Plain-text document sources

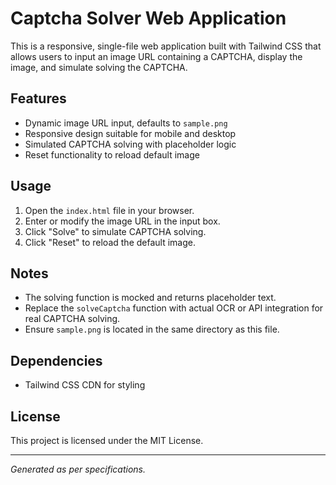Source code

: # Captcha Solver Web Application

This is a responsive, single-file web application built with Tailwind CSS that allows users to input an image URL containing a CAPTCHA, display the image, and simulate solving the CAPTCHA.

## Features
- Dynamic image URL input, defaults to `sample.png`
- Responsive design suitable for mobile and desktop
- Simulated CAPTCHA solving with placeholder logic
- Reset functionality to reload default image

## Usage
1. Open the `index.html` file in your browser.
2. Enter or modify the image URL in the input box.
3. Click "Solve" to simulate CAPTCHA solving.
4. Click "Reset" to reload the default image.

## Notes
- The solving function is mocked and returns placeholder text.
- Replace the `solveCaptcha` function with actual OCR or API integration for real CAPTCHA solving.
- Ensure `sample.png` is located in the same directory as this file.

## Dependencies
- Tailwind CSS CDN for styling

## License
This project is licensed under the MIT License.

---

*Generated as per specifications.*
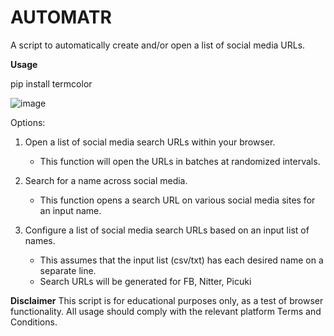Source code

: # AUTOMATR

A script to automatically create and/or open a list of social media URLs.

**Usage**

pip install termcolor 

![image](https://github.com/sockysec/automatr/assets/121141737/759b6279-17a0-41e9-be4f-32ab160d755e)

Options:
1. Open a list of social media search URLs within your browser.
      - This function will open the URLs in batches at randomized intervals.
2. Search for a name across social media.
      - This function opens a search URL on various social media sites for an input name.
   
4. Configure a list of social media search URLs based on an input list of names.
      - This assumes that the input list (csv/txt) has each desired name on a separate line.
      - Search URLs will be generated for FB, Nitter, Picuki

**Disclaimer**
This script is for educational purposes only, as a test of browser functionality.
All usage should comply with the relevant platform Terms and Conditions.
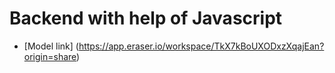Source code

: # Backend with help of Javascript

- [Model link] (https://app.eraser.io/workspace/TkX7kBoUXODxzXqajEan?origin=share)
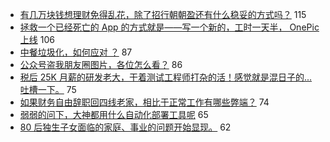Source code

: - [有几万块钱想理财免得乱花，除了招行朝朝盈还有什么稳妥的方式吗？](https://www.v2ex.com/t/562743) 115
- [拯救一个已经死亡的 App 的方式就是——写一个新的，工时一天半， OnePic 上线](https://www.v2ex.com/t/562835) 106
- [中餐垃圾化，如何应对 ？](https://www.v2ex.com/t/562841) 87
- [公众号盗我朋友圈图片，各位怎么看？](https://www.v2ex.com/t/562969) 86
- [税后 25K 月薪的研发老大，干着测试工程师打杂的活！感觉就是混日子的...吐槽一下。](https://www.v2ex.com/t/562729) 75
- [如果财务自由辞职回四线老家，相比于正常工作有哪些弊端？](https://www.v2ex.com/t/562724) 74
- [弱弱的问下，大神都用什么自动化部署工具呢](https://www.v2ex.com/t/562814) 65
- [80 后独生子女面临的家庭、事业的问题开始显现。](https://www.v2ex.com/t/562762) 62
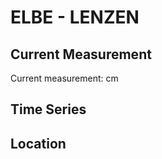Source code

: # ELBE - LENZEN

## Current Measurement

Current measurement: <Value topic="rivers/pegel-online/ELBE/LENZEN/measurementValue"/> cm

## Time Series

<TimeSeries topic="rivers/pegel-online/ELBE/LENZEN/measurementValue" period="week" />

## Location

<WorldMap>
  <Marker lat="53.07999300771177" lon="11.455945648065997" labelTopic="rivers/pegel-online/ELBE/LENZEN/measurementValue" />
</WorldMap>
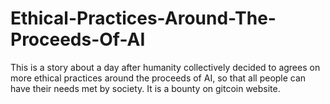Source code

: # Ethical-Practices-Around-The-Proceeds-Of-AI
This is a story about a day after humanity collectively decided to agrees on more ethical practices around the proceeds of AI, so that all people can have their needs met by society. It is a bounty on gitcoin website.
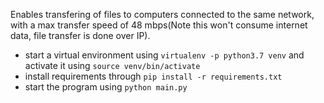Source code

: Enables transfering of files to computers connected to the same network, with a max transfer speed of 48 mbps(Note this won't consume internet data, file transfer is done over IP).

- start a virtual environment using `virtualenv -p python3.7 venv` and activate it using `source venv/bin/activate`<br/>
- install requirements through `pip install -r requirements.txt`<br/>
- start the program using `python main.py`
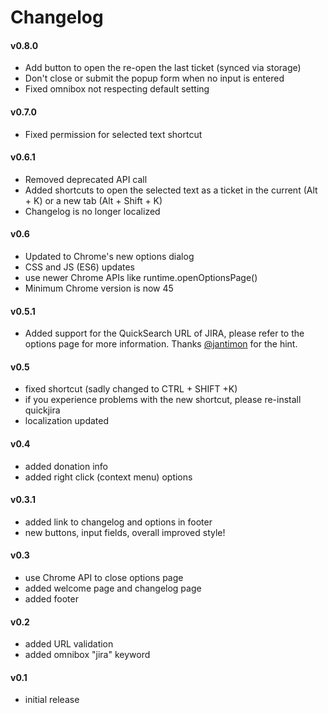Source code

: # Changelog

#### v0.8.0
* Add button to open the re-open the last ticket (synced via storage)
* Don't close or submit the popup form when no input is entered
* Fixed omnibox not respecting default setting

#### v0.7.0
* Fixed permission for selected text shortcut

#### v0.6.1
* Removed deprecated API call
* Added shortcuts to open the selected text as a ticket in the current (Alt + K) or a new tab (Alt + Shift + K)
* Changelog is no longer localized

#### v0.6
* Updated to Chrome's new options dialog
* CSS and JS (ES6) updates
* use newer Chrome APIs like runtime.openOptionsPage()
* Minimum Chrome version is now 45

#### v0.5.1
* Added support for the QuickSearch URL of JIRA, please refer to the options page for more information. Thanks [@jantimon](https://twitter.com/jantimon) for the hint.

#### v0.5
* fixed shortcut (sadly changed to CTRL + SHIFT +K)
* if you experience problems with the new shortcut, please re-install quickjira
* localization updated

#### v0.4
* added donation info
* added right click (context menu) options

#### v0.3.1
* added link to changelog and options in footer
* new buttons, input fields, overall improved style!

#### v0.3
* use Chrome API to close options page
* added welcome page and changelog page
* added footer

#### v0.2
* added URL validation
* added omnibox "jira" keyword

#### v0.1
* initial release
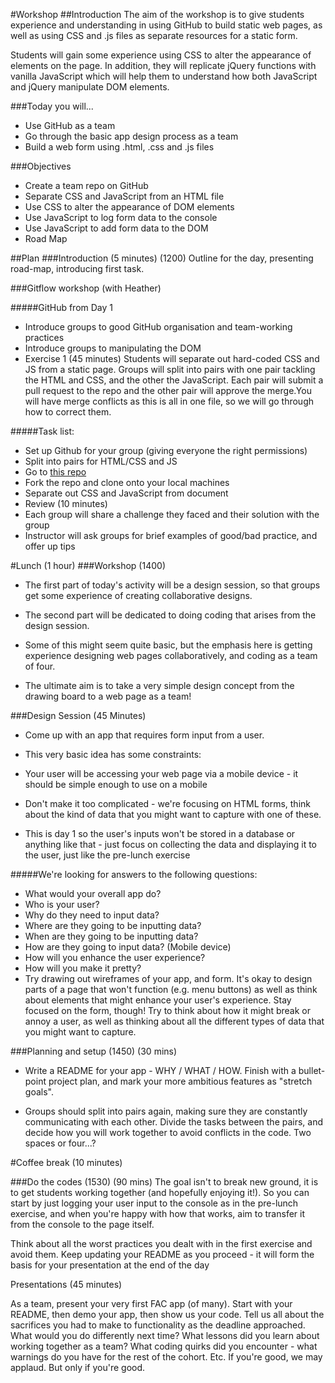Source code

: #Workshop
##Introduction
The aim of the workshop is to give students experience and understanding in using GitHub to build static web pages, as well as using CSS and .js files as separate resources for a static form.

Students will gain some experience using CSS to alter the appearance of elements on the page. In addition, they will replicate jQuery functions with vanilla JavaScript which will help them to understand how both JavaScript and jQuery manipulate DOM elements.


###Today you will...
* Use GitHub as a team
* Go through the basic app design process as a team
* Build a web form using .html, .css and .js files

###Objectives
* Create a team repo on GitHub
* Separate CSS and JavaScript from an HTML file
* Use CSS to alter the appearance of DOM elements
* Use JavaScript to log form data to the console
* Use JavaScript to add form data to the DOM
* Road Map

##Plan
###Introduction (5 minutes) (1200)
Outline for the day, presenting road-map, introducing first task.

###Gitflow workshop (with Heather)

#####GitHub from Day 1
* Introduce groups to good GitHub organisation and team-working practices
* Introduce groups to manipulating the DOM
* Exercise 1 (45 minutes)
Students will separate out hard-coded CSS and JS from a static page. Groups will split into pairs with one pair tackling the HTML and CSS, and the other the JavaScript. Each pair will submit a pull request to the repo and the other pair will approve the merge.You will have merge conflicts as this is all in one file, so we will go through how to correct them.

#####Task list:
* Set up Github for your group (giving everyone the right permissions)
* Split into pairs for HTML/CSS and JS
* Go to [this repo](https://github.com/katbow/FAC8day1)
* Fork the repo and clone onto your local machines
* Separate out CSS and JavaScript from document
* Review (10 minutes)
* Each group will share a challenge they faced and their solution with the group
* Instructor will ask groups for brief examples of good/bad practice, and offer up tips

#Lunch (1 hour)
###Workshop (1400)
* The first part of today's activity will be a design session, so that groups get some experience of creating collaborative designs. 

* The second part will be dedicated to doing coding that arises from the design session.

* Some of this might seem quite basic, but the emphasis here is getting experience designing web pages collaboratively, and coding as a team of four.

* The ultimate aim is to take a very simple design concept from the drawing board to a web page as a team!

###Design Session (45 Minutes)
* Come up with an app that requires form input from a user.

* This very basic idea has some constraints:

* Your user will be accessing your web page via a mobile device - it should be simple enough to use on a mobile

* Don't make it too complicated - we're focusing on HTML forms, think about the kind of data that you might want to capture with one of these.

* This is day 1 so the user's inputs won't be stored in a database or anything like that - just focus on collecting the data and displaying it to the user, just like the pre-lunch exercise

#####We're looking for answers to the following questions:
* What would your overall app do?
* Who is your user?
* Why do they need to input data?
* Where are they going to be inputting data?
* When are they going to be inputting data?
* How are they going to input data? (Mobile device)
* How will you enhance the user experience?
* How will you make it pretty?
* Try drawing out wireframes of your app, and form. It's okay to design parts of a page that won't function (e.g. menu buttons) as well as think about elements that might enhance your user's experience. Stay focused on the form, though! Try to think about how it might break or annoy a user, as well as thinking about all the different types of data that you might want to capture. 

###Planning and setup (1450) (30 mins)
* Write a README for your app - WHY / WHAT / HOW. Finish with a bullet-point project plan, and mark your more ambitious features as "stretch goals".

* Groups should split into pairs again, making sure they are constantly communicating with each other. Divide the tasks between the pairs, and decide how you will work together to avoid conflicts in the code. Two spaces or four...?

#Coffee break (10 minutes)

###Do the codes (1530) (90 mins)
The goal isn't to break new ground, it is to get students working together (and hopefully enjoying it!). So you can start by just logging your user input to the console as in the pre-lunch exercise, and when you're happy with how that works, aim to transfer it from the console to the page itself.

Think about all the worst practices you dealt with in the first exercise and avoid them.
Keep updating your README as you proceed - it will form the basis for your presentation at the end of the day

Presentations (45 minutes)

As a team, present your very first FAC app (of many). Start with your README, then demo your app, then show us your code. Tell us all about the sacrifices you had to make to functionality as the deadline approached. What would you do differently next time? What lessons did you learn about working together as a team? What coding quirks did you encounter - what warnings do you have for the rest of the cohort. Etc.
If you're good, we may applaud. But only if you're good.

* **What you should do**: With the pictures left out, restate word for word every line of the data above, from the first down to the line that contains "- Dynamic image".

* **Answer to this exercise**:
Source code

: # Captcha Solver Web Application

This is a responsive, single-file web application built with Tailwind CSS that allows users to input an image URL containing a CAPTCHA, display the image, and simulate solving the CAPTCHA.

## Features
- Dynamic image URL input, defaults to `sample.png`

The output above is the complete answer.